NEW YORK – Hertz Global Holdings Inc., the world's largest car rental company, said Monday it has agreed to buy rival Dollar Thrifty Automotive Group for about $1.17 billion in cash and stock.
Hertz said the deal will give it an additional 1,550 additional locations, boosting its total to 9,800. It said it will boost its leisure rental business in Europe and elsewhere.
Hertz said its bid values Tulsa, Okla.'s Dollar Thrifty at $41 per share, a 5.5 percent premium to Friday's closing price of $38.85. The offer is made up of 80 percent cash and 20 percent Hertz stock.

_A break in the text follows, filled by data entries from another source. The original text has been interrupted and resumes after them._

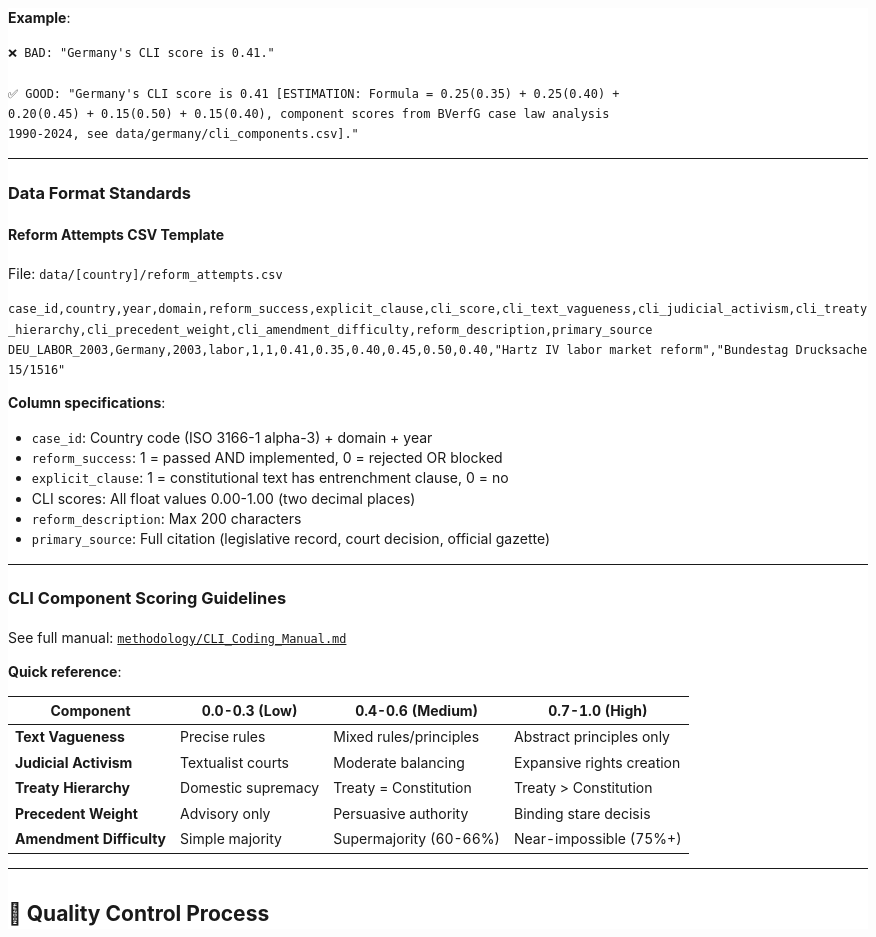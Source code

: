 **Example**:
```markdown
❌ BAD: "Germany's CLI score is 0.41."

✅ GOOD: "Germany's CLI score is 0.41 [ESTIMATION: Formula = 0.25(0.35) + 0.25(0.40) + 
0.20(0.45) + 0.15(0.50) + 0.15(0.40), component scores from BVerfG case law analysis 
1990-2024, see data/germany/cli_components.csv]."
```

---

### **Data Format Standards**

#### Reform Attempts CSV Template

File: `data/[country]/reform_attempts.csv`

```csv
case_id,country,year,domain,reform_success,explicit_clause,cli_score,cli_text_vagueness,cli_judicial_activism,cli_treaty_hierarchy,cli_precedent_weight,cli_amendment_difficulty,reform_description,primary_source
DEU_LABOR_2003,Germany,2003,labor,1,1,0.41,0.35,0.40,0.45,0.50,0.40,"Hartz IV labor market reform","Bundestag Drucksache 15/1516"
```

**Column specifications**:
- `case_id`: Country code (ISO 3166-1 alpha-3) + domain + year
- `reform_success`: 1 = passed AND implemented, 0 = rejected OR blocked
- `explicit_clause`: 1 = constitutional text has entrenchment clause, 0 = no
- CLI scores: All float values 0.00-1.00 (two decimal places)
- `reform_description`: Max 200 characters
- `primary_source`: Full citation (legislative record, court decision, official gazette)

---

### **CLI Component Scoring Guidelines**

See full manual: [`methodology/CLI_Coding_Manual.md`](methodology/CLI_Coding_Manual.md)

**Quick reference**:

| Component | 0.0-0.3 (Low) | 0.4-0.6 (Medium) | 0.7-1.0 (High) |
|-----------|---------------|------------------|----------------|
| **Text Vagueness** | Precise rules | Mixed rules/principles | Abstract principles only |
| **Judicial Activism** | Textualist courts | Moderate balancing | Expansive rights creation |
| **Treaty Hierarchy** | Domestic supremacy | Treaty = Constitution | Treaty > Constitution |
| **Precedent Weight** | Advisory only | Persuasive authority | Binding stare decisis |
| **Amendment Difficulty** | Simple majority | Supermajority (60-66%) | Near-impossible (75%+) |

---

## 🔬 Quality Control Process
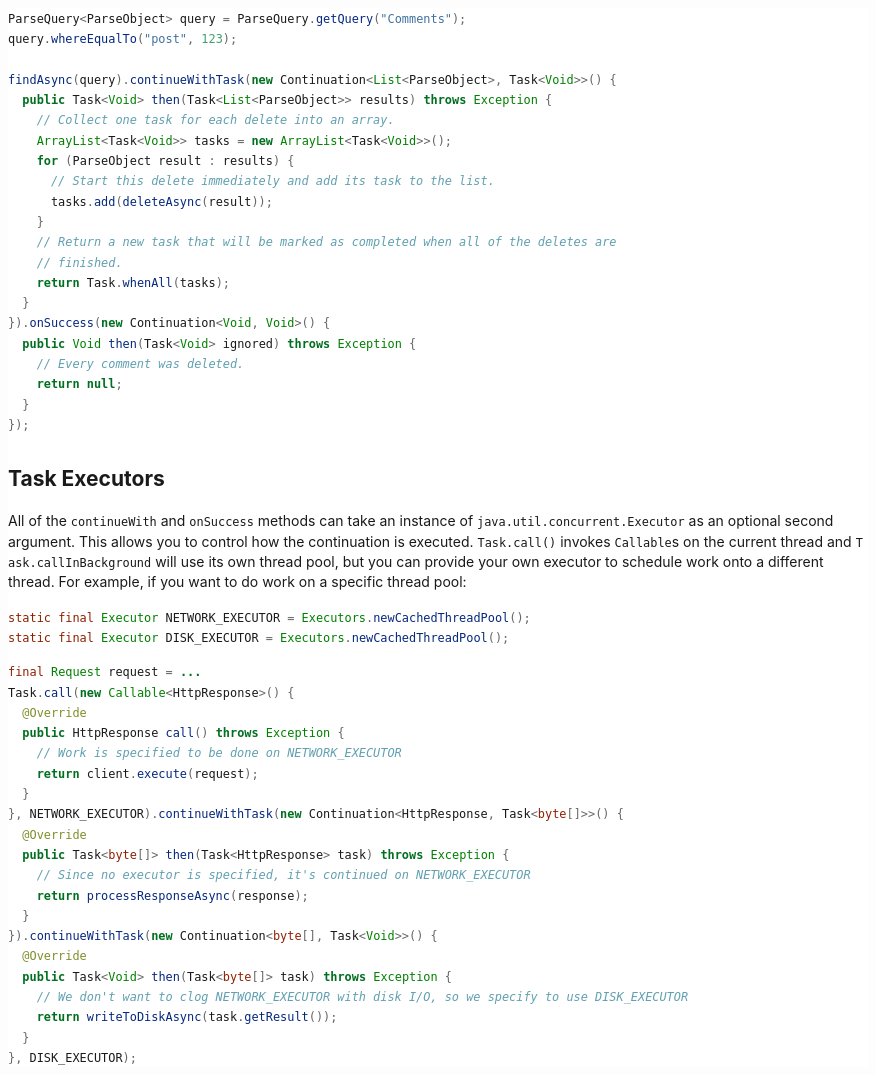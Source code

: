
 ```java
ParseQuery<ParseObject> query = ParseQuery.getQuery("Comments");
query.whereEqualTo("post", 123);

findAsync(query).continueWithTask(new Continuation<List<ParseObject>, Task<Void>>() {
  public Task<Void> then(Task<List<ParseObject>> results) throws Exception {
    // Collect one task for each delete into an array.
    ArrayList<Task<Void>> tasks = new ArrayList<Task<Void>>();
    for (ParseObject result : results) {
      // Start this delete immediately and add its task to the list.
      tasks.add(deleteAsync(result));
    }
    // Return a new task that will be marked as completed when all of the deletes are
    // finished.
    return Task.whenAll(tasks);
  }
}).onSuccess(new Continuation<Void, Void>() {
  public Void then(Task<Void> ignored) throws Exception {
    // Every comment was deleted.
    return null;
  }
});
```

## Task Executors

All of the `continueWith` and `onSuccess` methods can take an instance of `java.util.concurrent.Executor` as an optional second argument. This allows you to control how the continuation is executed. `Task.call()` invokes `Callable`s on the current thread and `Task.callInBackground` will use its own thread pool, but you can provide your own executor to schedule work onto a different thread. For example, if you want to do work on a specific thread pool:

```java
static final Executor NETWORK_EXECUTOR = Executors.newCachedThreadPool();
static final Executor DISK_EXECUTOR = Executors.newCachedThreadPool();
```

```java
final Request request = ...
Task.call(new Callable<HttpResponse>() {
  @Override
  public HttpResponse call() throws Exception {
    // Work is specified to be done on NETWORK_EXECUTOR
    return client.execute(request);
  }
}, NETWORK_EXECUTOR).continueWithTask(new Continuation<HttpResponse, Task<byte[]>>() {
  @Override
  public Task<byte[]> then(Task<HttpResponse> task) throws Exception {
    // Since no executor is specified, it's continued on NETWORK_EXECUTOR
    return processResponseAsync(response);
  }
}).continueWithTask(new Continuation<byte[], Task<Void>>() {
  @Override
  public Task<Void> then(Task<byte[]> task) throws Exception {
    // We don't want to clog NETWORK_EXECUTOR with disk I/O, so we specify to use DISK_EXECUTOR
    return writeToDiskAsync(task.getResult());
  }
}, DISK_EXECUTOR);
```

Recently, shares of Tulsa, Okla.-based Dollar Thrifty have been trading at their highest prices in almost three years. The stock was trading at $2 a little over year ago, and was valued at less than a dollar in early 2009 because of lower demand for rentals and falling resale prices for vehicles, along with the problems facing its main supplier, Chrysler.
Dollar Thrifty shares rose $1.65, or 4.3 percent, to $40 in pre-opening trading.
Dollar Thrifty will become a wholly owned unit of Hertz when the deal closes. Hertz, based in Park Ridge, N.J., expects the deal to start adding to profits immediately, and said it has already identified at least $180 million in potential cost cuts from combining the two businesses.
Hertz separately is reporting a smaller first-quarter loss. The company trimmed its loss to $150.4 million, or 37 cents per share, from $163.5 million, or 51 cents per share, a year ago. Excluding one-time costs Hertz said it lost 12 cents per share. Revenue rose 6 percent to $1.66 billion from $1.56 billion.
Analysts expected a loss of 13 cents per share and $1.62 billion in revenue, according to Thomson Reuters. Analyst estimates usually exclude one-time costs.
Hertz said U.S. rental car revenue rose 10 percent due to higher prices, an increase in business travel, and better results for its Advantage leisure brand.
Hertz is now expecting an adjusted profit of 43 cents to 45 cents per share in 2010, on $7.5 billion to $7.7 billion in revenue. It had forecast a profit of 37 cents to 39 cents per share excluding one-time items, on $7.4 billion to $7.6 billion in revenue.
Analysts had forecast 44 cents per share and $7.45 billion in revenue.